Feito em 1923, quando o som ainda não havia chegado às telas, o filme é um documentário de cerca de uma hora em que imagens de chimangos e maragatos intercalam-se nas telas, pontuadas por uma série de intertítulos - como são chamados, por assim dizer, os cartazes exibidos no cinema mudo para explicar a cena ou dar voz aos personagens - que identificam personalidades históricas da revolução, como o chimango Firmino de Paula e o maragato Honório Lemos, além do ministro da guerra Setembrino de Carvalho, responsável por mediar o Tratado de Pedras Altas, que selou a paz ao fim do confronto. Não há registro de combates, mas é possível verificar que as colunas reuniam centenas e centenas de combatentes de lado a lado. “A coisa mais legal são os lanceiros a cavalo. São uns planos bem bonitos que o diretor faz ali”, observa o pesquisador Glênio Póvoas, da Cinemateca Paulo Amorim e um dos responsáveis por manter viva a história do cinema gaúcho ao resgatar diversos dados como perdidos.

Os pesquisadores estimam que sequer dez cidades registraram a exibição de “Revolução no Rio Grande”. No Estado, há notícia de que chegou às telas de Passo Fundo, Santana do Livramento, Pelotas e Caxias do Sul, além de Porto Alegre. Um século depois, o fato de tão poucas pessoas terem visto o filme torna a película uma pedra ainda mais preciosa, como se guardasse segredos a que poucos tiveram acesso. Muito já se escreveu sobre a Revolução de 1923. Mas pouco, muito pouco, foi registrado em vídeo. Que dirá ter resistido aos 100 anos seguintes. É o caso, por exemplo, de “No Pampa Ensanguentado”, de 1924, do diretor Carlos Comelli. A produção também trazia diversas imagens da revolução, incluindo combates e o recebimento de munições pelas colunas. No entanto, perdeu-se no tempo e hoje é considerado desaparecido.

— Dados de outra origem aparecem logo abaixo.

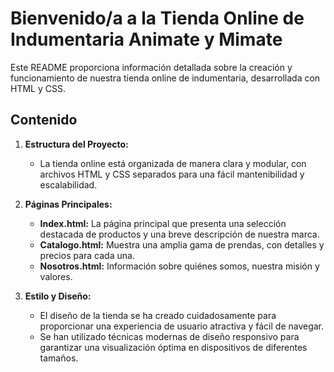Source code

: # Bienvenido/a a la Tienda Online de Indumentaria Animate y Mimate

Este README proporciona información detallada sobre la creación y funcionamiento de nuestra tienda online de indumentaria, desarrollada con HTML y CSS.

## Contenido

1. **Estructura del Proyecto:**
    - La tienda online está organizada de manera clara y modular, con archivos HTML y CSS separados para una fácil mantenibilidad y escalabilidad.

2. **Páginas Principales:**
    - **Index.html:** La página principal que presenta una selección destacada de productos y una breve descripción de nuestra marca.
    - **Catalogo.html:** Muestra una amplia gama de prendas, con detalles y precios para cada una.
    - **Nosotros.html:** Información sobre quiénes somos, nuestra misión y valores.

3. **Estilo y Diseño:**
    - El diseño de la tienda se ha creado cuidadosamente para proporcionar una experiencia de usuario atractiva y fácil de navegar.
    - Se han utilizado técnicas modernas de diseño responsivo para garantizar una visualización óptima en dispositivos de diferentes tamaños.



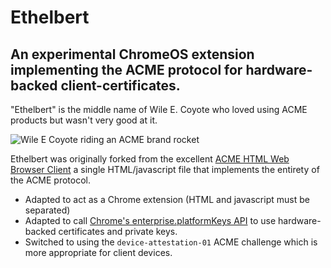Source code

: # Ethelbert
## An experimental ChromeOS extension implementing the ACME protocol for hardware-backed client-certificates.

"Ethelbert" is the middle name of Wile E. Coyote who loved using ACME products but wasn't very good at it.

<img src="https://m.media-amazon.com/images/I/41I87vso8mL.jpg" alt="Wile E Coyote riding an ACME brand rocket"/>

Ethelbert was originally forked from the excellent [ACME HTML Web Browser Client](https://github.com/xiangyuecn/ACME-HTML-Web-Browser-Client) a single HTML/javascript file that implements the entirety of the ACME protocol.
- Adapted to act as a Chrome extension (HTML and javascript must be separated)
- Adapted to call [Chrome's enterprise.platformKeys API](https://developer.chrome.com/docs/extensions/reference/api/enterprise/platformKeys#type-Scope) to use hardware-backed certificates and private keys.
- Switched to using the `device-attestation-01` ACME challenge which is more appropriate for client devices.
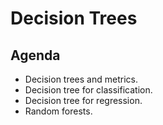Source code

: # Decision Trees

## Agenda
- Decision trees and metrics.  
- Decision tree for classification.  
- Decision tree for regression.  
- Random forests.  
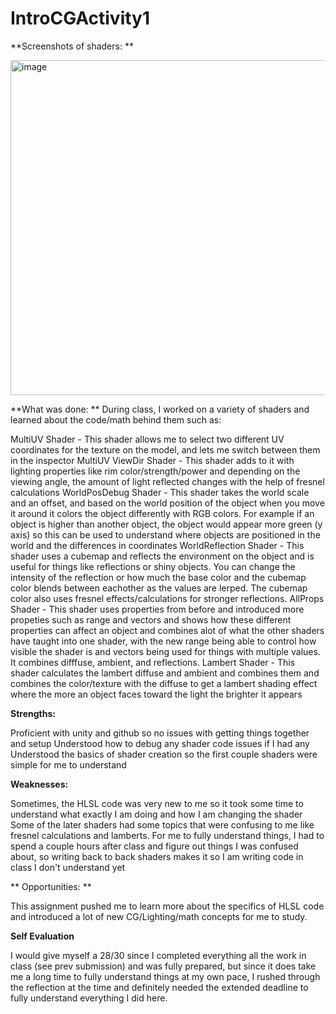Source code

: # IntroCGActivity1

**Screenshots of shaders:
**

<img width="1160" height="536" alt="image" src="https://github.com/user-attachments/assets/e832d303-b147-46f6-82f0-0870b411fb5b" />



**What was done:
**
During class, I worked on a variety of shaders and learned about the code/math behind them such as:

MultiUV Shader - This shader allows me to select two different UV coordinates for the texture on the model, and lets me switch between them in the inspector
MultiUV ViewDir Shader - This shader adds to it with lighting properties like rim color/strength/power and depending on the viewing angle, the amount of light reflected changes with the help of fresnel calculations
WorldPosDebug Shader - This shader takes the world scale and an offset, and based on the world position of the object when you move it around it colors the object differently with RGB colors. For example if an object is higher than another object, the object would appear more green (y axis) so this can be used to understand where objects are positioned in the world and the differences in coordinates
WorldReflection Shader - This shader uses a cubemap and reflects the environment on the object and is useful for things like reflections or shiny objects. You can change the intensity of the reflection or how much the base color and the cubemap color blends between eachother as the values are lerped. The cubemap color also uses fresnel effects/calculations for stronger reflections.
AllProps Shader - This shader uses properties from before and introduced more propeties such as range and vectors and shows how these different properties can affect an object and combines alot of what the other shaders have taught into one shader, with the new range being able to control how visible the shader is and vectors being used for things with multiple values. It combines difffuse, ambient, and reflections.
Lambert Shader - This shader calculates the lambert diffuse and ambient and combines them and combines the color/texture with the diffuse to get a lambert shading effect where the more an object faces toward the light the brighter it appears




**Strengths:**


Proficient with unity and github so no issues with getting things together and setup
Understood how to debug any shader code issues if I had any
Understood the basics of shader creation so the first couple shaders were simple for me to understand

**Weaknesses:**


Sometimes, the HLSL code was very new to me so it took some time to understand what exactly I am doing and how I am changing the shader
Some of the later shaders had some topics that were confusing to me like fresnel calculations and lamberts.
For me to fully understand things, I had to spend a couple hours after class and figure out things I was confused about, so writing back to back shaders makes it so I am writing code in class I don't understand yet




**
Opportunities: **

This assignment pushed me to learn more about the specifics of HLSL code and introduced a lot of new CG/Lighting/math concepts for me to study.

**Self Evaluation**

I would give myself a 28/30 since I completed everything all the work in class (see prev submission) and was fully prepared, but since it does take me a long time to fully understand things at my own pace, I rushed through the reflection at the time and definitely needed the extended deadline to fully understand everything I did here.
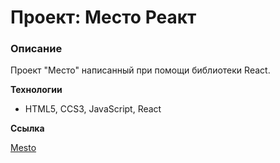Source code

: # Проект: Место Реакт

### Описание

Проект "Место" написанный при помощи библиотеки React.

**Технологии**

* HTML5, CCS3, JavaScript, React 

**Ссылка**

[Mesto](https://dnlmt.github.io/mesto-react/)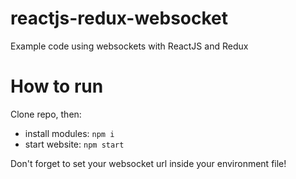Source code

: # reactjs-redux-websocket
Example code using websockets with ReactJS and Redux

# How to run
Clone repo, then:
- install modules: `npm i`
- start website: `npm start`

Don't forget to set your websocket url inside your environment file!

Póvoas revela não saber o que aconteceu com a cópia original de “A Revolução no Rio Grande”, feita em 35mm, depois que ela foi encaminhada à Cinemateca Brasileira, em São Paulo. Ele lembra, no entanto, que o também pesquisador e historiador de cinema Antonio Jesus Pfeil foi o responsável pela “redescoberta” do filme de Camozato. Por meio de pesquisas nos jornais da década de 1920, sabia-se da existência da película, que no entanto estava “desaparecida”. Pfeil contatou a viúva do diretor, falecido em 1964, e descobriu que ela guardava o original. Voltou de lá com o filme embaixo do braço. Se chegou a pedir autorização? “Sei lá”, diverte-se Póvoas.

 

Trechos do vídeo mostram o cotidiano durante a guerra / Foto: Reprodução/CP

 

Documentário, feito na era do cinema mudo, traz intertítulos / Foto: Reprodução/CP

Confronto vai ganhar as telas da TV em nova série

Ao contrário da Revolução Farroupilha, figura muito mais frequente nas telas do cinema gaúcho e da TV, a Revolução de 1923 sempre teve uma produção menor, pelo menos em números. Agora, títulos como “Os Senhores da Guerra” (2012), de Tabajara Ruas, e “Escondidos” (2021), de Gustavo de Resende Fabião, podem ganhar companhia ilustre. Diretor de obras como “Lua de Outubro” (1997) e “Contos Gauchescos” (2011), Henrique Freitas Lima prepara uma série para a TV focada no conflito do início dos anos 1920.
“Os Caudilhos” ainda está em fase de captação de verbas e, portanto, não há previsão de estreia. O objetivo inicial é arrecadar pelo menos R$ 600 mil, mas Lima admite que a produção terá que se adaptar ao valor arrecadado. O roteiro, que já teve um tratamento inicial, prevê a passagem por pelo menos dez palcos que o diretor considera vitais para se contar essa história: Uruguaiana, Alegrete, Santana do Livramento, Rosário do Sul, São Gabriel, São Francisco de Assis, Caçapava, Camaquã, Pedras Altas e Pelotas.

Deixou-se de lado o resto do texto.